Crystal structure of TgOAT (A). Ribbon representation of TgOAT monomer (left side) colored blue (N-terminus) to red (C-terminus). Catalytic and N/C-termini domains with bound PLP are shown on the right (B). Dimer of TgOAT (C). Pairwise structural alignment of TgOAT (gray; PLP is shown in sticks) and hOAT with bound PLP (cyan ribbon; PDB 1oat). Residues of TgOAT are shown in sticks and labeled in one-letter code. Equivalent lysine residues of hOAT are displayed. Chain identifier in parentheses.

Figure 7

(A) Schematic of Interaction Between vivoPMO and RNA. (B) Sequences for PMO. Sequences for all enzymes were designed to be complementary to regions overlapping splice sites so as to prevent appropriate interaction between mRNA and the spliceosome predicted to lead to the production of a non-functional protein product.

Figure 8

(A) YFP/vivoPMO Efficacy Assay at 10 μM. Targeted vivoPMOs show statistically significant knockdown relative to off-target and to a standardized parasite concentration as determined by student t-test. (B) Wst-1 Cell Viability/ vivoPMO Toxicity Assay at 10 μM. Targeted vivoPMOs do not show statistically significantly (p < 0.05 by student T-test) different levels of optical density relative to off-target vivoPMO or uninfected fibroblasts at 10 μM concentrations. (C) Ratio of On- to Off-Target vivoPMO for Replicate Experiments Using 10 μM of Targeted vivoPMO. The data presented here represent five replicate experiments.
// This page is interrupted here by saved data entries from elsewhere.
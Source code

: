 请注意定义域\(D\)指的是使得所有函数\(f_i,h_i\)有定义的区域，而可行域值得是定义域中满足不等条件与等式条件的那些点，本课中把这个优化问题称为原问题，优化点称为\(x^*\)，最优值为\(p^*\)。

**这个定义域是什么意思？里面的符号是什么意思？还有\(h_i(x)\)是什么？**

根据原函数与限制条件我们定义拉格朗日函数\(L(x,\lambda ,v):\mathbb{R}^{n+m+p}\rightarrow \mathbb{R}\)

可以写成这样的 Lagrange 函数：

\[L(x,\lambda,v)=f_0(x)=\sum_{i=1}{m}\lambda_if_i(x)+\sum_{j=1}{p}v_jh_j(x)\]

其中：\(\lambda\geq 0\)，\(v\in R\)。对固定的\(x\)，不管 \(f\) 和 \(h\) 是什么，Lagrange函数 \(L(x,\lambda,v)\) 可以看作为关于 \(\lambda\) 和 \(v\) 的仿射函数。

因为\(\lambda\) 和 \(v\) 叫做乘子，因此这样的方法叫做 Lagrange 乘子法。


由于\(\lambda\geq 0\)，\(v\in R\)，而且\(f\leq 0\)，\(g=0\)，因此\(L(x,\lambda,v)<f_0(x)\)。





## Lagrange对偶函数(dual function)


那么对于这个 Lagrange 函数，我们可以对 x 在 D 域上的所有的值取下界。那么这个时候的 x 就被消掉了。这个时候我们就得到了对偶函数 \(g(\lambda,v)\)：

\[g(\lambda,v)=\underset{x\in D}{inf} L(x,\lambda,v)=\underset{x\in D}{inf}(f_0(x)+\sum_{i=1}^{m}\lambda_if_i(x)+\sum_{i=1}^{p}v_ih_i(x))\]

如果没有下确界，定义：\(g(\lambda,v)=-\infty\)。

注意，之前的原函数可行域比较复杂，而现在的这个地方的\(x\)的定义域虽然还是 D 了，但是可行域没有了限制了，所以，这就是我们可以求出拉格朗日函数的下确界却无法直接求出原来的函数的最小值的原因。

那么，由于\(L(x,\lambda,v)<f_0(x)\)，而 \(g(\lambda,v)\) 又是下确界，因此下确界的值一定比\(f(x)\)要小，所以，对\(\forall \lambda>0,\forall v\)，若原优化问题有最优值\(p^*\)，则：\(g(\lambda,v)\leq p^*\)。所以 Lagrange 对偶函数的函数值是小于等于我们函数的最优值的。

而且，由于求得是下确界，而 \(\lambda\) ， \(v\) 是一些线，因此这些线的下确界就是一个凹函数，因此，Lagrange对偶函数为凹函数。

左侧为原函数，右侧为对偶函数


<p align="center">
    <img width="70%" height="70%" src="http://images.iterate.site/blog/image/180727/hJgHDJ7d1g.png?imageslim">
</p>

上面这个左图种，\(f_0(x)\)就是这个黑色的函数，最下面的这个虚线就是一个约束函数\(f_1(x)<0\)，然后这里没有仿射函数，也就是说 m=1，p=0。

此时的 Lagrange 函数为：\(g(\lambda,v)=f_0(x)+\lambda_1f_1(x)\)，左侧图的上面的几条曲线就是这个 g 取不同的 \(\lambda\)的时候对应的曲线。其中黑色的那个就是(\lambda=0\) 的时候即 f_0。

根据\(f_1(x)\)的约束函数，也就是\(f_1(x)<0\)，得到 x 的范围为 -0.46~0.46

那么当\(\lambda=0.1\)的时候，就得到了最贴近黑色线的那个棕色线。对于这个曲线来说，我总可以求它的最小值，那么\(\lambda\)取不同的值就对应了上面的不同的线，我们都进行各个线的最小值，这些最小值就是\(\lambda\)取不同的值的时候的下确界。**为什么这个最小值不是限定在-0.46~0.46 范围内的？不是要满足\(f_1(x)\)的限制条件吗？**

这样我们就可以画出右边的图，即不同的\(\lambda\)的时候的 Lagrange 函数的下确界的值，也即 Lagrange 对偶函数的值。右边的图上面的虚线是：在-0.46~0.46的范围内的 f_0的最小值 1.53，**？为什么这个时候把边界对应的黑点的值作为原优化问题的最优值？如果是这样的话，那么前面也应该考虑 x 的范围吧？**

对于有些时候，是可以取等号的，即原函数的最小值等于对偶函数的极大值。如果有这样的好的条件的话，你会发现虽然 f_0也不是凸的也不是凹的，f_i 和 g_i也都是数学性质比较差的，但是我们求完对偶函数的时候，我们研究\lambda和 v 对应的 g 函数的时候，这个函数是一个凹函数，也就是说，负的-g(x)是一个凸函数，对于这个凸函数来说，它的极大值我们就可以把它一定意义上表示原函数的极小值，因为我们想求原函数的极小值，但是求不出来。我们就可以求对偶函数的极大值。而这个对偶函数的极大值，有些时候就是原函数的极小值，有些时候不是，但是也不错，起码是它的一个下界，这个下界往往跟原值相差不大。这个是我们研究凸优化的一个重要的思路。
Lower individual values suggest a larger effect of the morpholino.

Figure 9

Immunofluorescence Assay. This series of images depict the localization of nucleoside diphosphate kinase, one of the molecular targets herein discussed. Note the concentration of red fluorescence at the periphery of the parasite. This is consistent with the localization of secreted proteins like Gra1, suggesting that NDK could be secreted by the parasite. This has precedents in other pathogens, including M. tuberculosis and Leishmania.

Figure 10

Summary figure showing the T. gondii drug discovery pipeline as described herein. The TDR Database provided important initial insights into potentially important parasite proteins (Agüero et al., ; Magariños et al., 2012). Identification of proteins amenable to crystallographic analysis, solution of their structures, abrogation with vivoPMO and confirmation of essentiality by querying the CRISPR/Cas9 database completed the pathway, identifying enriched targets with improved therapeutic potential.